The rebalancing generates a lot of cache line invalidation traffic, and ruins concurrent modify performance. Academic theory often misses the reality.
Does your nedtree cover the ability to store range value encodings? Because my thinking is, with a trie, you can get the first 3 bytes of an integer without giving up to much space (it requires only slightly less than 32 megabytes contiguously stored). Each entry in that 32 megabytes can be a pointer to a red-black tree node, wherein when you do an insertion, you revert back to the wait-free redblack tree implementation. So, you can still do range-value encodings, but it will also be far, far faster than if you didn't having this caching to accelerate it.

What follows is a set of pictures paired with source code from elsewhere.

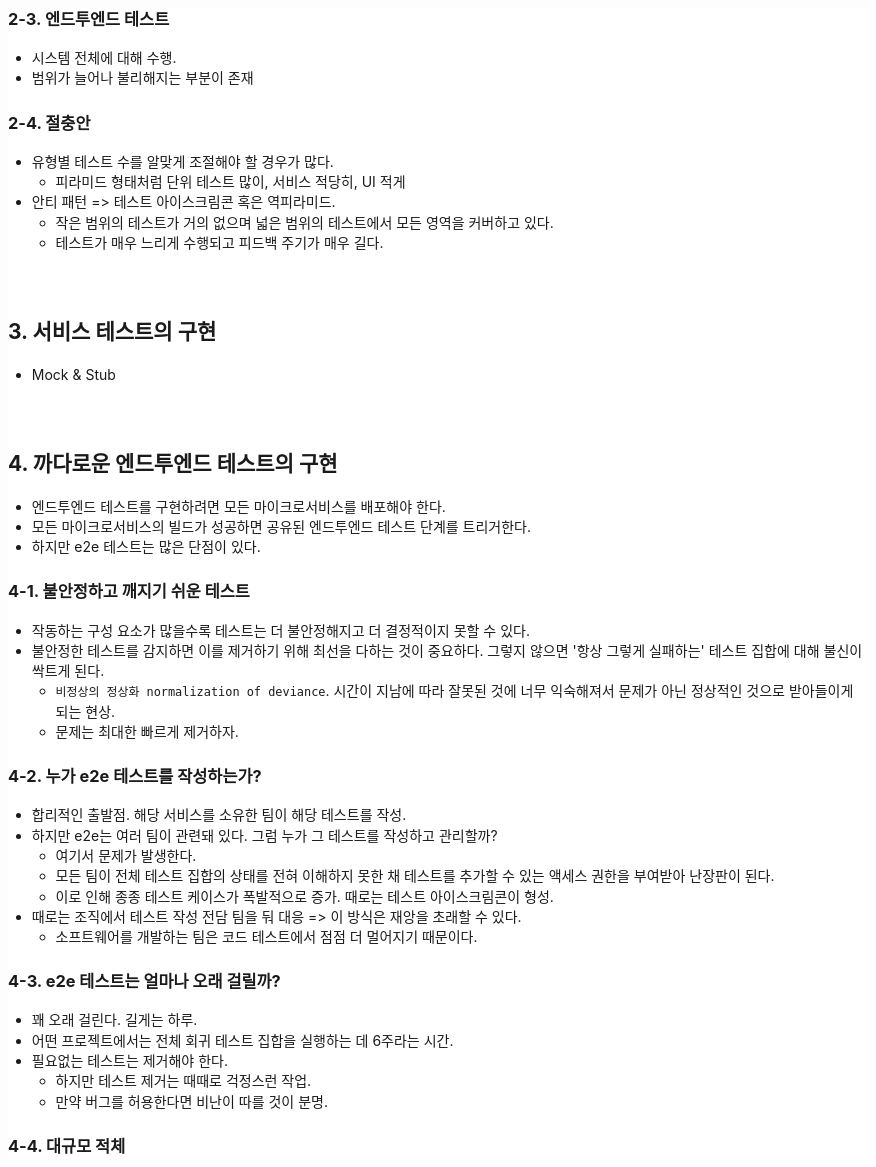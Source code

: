 ### 2-3. 엔드투엔드 테스트

- 시스템 전체에 대해 수행.
- 범위가 늘어나 불리해지는 부분이 존재

### 2-4. 절충안

- 유형별 테스트 수를 알맞게 조절해야 할 경우가 많다.
    - 피라미드 형태처럼 단위 테스트 많이, 서비스 적당히, UI 적게
- 안티 패턴 => 테스트 아이스크림콘 혹은 역피라미드.
    - 작은 범위의 테스트가 거의 없으며 넓은 범위의 테스트에서 모든 영역을 커버하고 있다.
    - 테스트가 매우 느리게 수행되고 피드백 주기가 매우 길다.

<br/>

## 3. 서비스 테스트의 구현

- Mock & Stub

<br/>

## 4. 까다로운 엔드투엔드 테스트의 구현

- 엔드투엔드 테스트를 구현하려면 모든 마이크로서비스를 배포해야 한다.
- 모든 마이크로서비스의 빌드가 성공하면 공유된 엔드투엔드 테스트 단계를 트리거한다.
- 하지만 e2e 테스트는 많은 단점이 있다.

### 4-1. 불안정하고 깨지기 쉬운 테스트

- 작동하는 구성 요소가 많을수록 테스트는 더 불안정해지고 더 결정적이지 못할 수 있다.
- 불안정한 테스트를 감지하면 이를 제거하기 위해 최선을 다하는 것이 중요하다. 그렇지 않으면 '항상 그렇게 실패하는' 테스트 집합에 대해 불신이 싹트게 된다.
    - `비정상의 정상화 normalization of deviance`. 시간이 지남에 따라 잘못된 것에 너무 익숙해져서 문제가 아닌 정상적인 것으로 받아들이게 되는 현상.
    - 문제는 최대한 빠르게 제거하자.

### 4-2. 누가 e2e 테스트를 작성하는가?

- 합리적인 출발점. 해당 서비스를 소유한 팀이 해당 테스트를 작성.
- 하지만 e2e는 여러 팀이 관련돼 있다. 그럼 누가 그 테스트를 작성하고 관리할까?
    - 여기서 문제가 발생한다.
    - 모든 팀이 전체 테스트 집합의 상태를 전혀 이해하지 못한 채 테스트를 추가할 수 있는 액세스 권한을 부여받아 난장판이 된다.
    - 이로 인해 종종 테스트 케이스가 폭발적으로 증가. 때로는 테스트 아이스크림콘이 형성.
- 때로는 조직에서 테스트 작성 전담 팀을 둬 대응 => 이 방식은 재앙을 초래할 수 있다.
    - 소프트웨어를 개발하는 팀은 코드 테스트에서 점점 더 멀어지기 때문이다.

### 4-3. e2e 테스트는 얼마나 오래 걸릴까?

- 꽤 오래 걸린다. 길게는 하루.
- 어떤 프로젝트에서는 전체 회귀 테스트 집합을 실행하는 데 6주라는 시간.
- 필요없는 테스트는 제거해야 한다.
    - 하지만 테스트 제거는 때때로 걱정스런 작업.
    - 만약 버그를 허용한다면 비난이 따를 것이 분명.

### 4-4. 대규모 적체
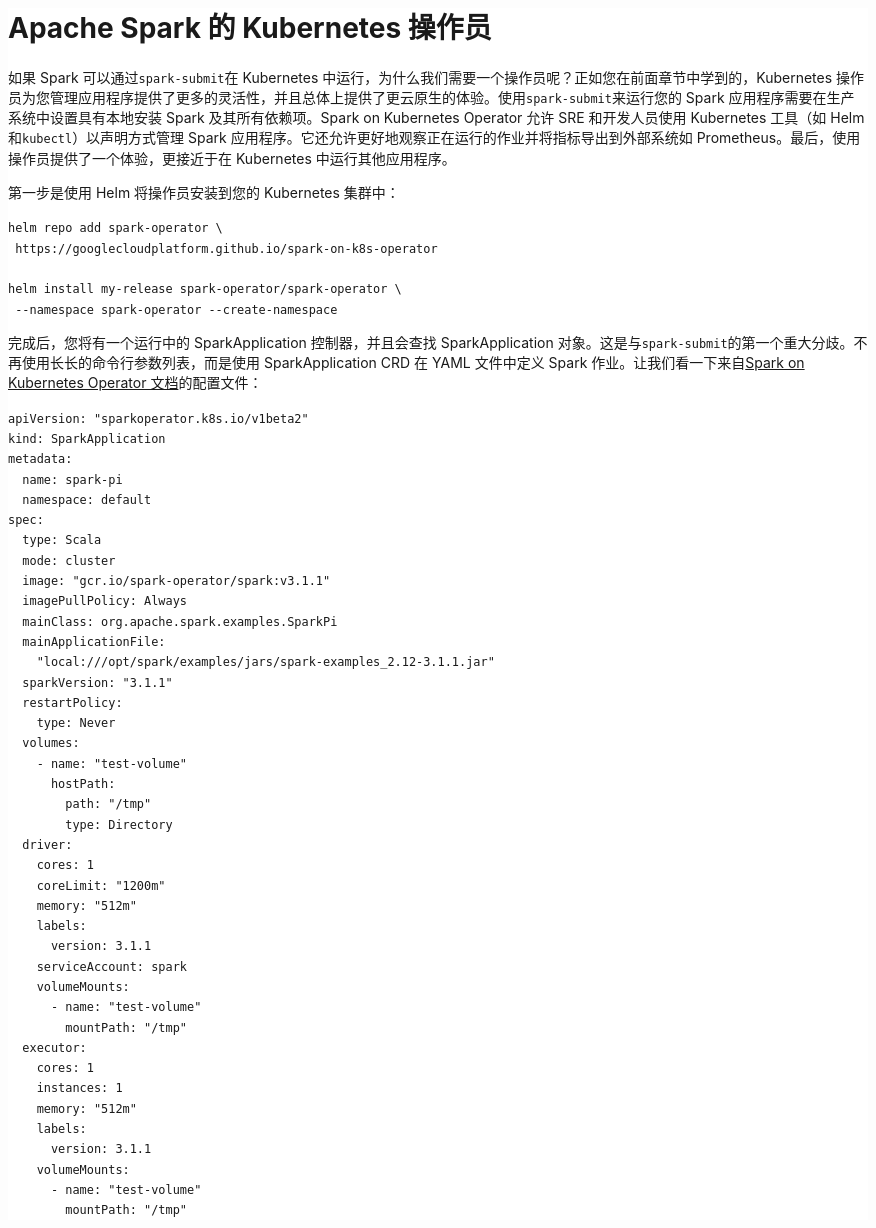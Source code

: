 # Apache Spark 的 Kubernetes 操作员

如果 Spark 可以通过`spark-submit`在 Kubernetes 中运行，为什么我们需要一个操作员呢？正如您在前面章节中学到的，Kubernetes 操作员为您管理应用程序提供了更多的灵活性，并且总体上提供了更云原生的体验。使用`spark-submit`来运行您的 Spark 应用程序需要在生产系统中设置具有本地安装 Spark 及其所有依赖项。Spark on Kubernetes Operator 允许 SRE 和开发人员使用 Kubernetes 工具（如 Helm 和`kubectl`）以声明方式管理 Spark 应用程序。它还允许更好地观察正在运行的作业并将指标导出到外部系统如 Prometheus。最后，使用操作员提供了一个体验，更接近于在 Kubernetes 中运行其他应用程序。

第一步是使用 Helm 将操作员安装到您的 Kubernetes 集群中：

```
helm repo add spark-operator \
 https://googlecloudplatform.github.io/spark-on-k8s-operator

helm install my-release spark-operator/spark-operator \
 --namespace spark-operator --create-namespace
```

完成后，您将有一个运行中的 SparkApplication 控制器，并且会查找 SparkApplication 对象。这是与`spark-submit`的第一个重大分歧。不再使用长长的命令行参数列表，而是使用 SparkApplication CRD 在 YAML 文件中定义 Spark 作业。让我们看一下来自[Spark on Kubernetes Operator 文档](https://oreil.ly/quNfG)的配置文件：

```
apiVersion: "sparkoperator.k8s.io/v1beta2"
kind: SparkApplication
metadata:
  name: spark-pi
  namespace: default
spec:
  type: Scala
  mode: cluster
  image: "gcr.io/spark-operator/spark:v3.1.1"
  imagePullPolicy: Always
  mainClass: org.apache.spark.examples.SparkPi
  mainApplicationFile: 
    "local:///opt/spark/examples/jars/spark-examples_2.12-3.1.1.jar"
  sparkVersion: "3.1.1"
  restartPolicy:
    type: Never
  volumes:
    - name: "test-volume"
      hostPath:
        path: "/tmp"
        type: Directory
  driver:
    cores: 1
    coreLimit: "1200m"
    memory: "512m"
    labels:
      version: 3.1.1
    serviceAccount: spark
    volumeMounts:
      - name: "test-volume"
        mountPath: "/tmp"
  executor:
    cores: 1
    instances: 1
    memory: "512m"
    labels:
      version: 3.1.1
    volumeMounts:
      - name: "test-volume"
        mountPath: "/tmp"
```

nedtries provide a size_t key index algorithms. You can build the rest from that.
Bitwise tries are hugely superior to red black trees for close and exact find lookups, but inferior for closest find lookups. You can see some graphs at http://www.nedprod.com/programs/portable/nedtries/.
I estimate that it requires at most about 11 instructions in the absolute worst case scenario to do an insertion, and typical 7 instruction on the usual "cache-miss"., and amortized 2 instruction for contiguous memory insertions. It is very highly scalable, and can be managed in flexibly with various concurrency runtime patterns.
I think you may need to scale your estimates by about 10x. A cache line miss costs about 250 CPU cycles alone, and any kind of tree algorithm spends most of its time waiting on cache lines.
This is why bitwise tries are much faster than red black trees on out of order CPUs: they execute out of order much better. On an in order core like Intel Atom bitwise tries are extremely slow, and they're not great on even a Cortex A15 ARM either.
nedtries costs about 100 CPU cycles per insert/find/remove. That is exceptionally well balanced, most algorithms are much slower at say insert than finds (e.g. hash tables). If you do equally do finding, inserting and removing, and your item count is less than 10,000, bitwise tries are unbeatable.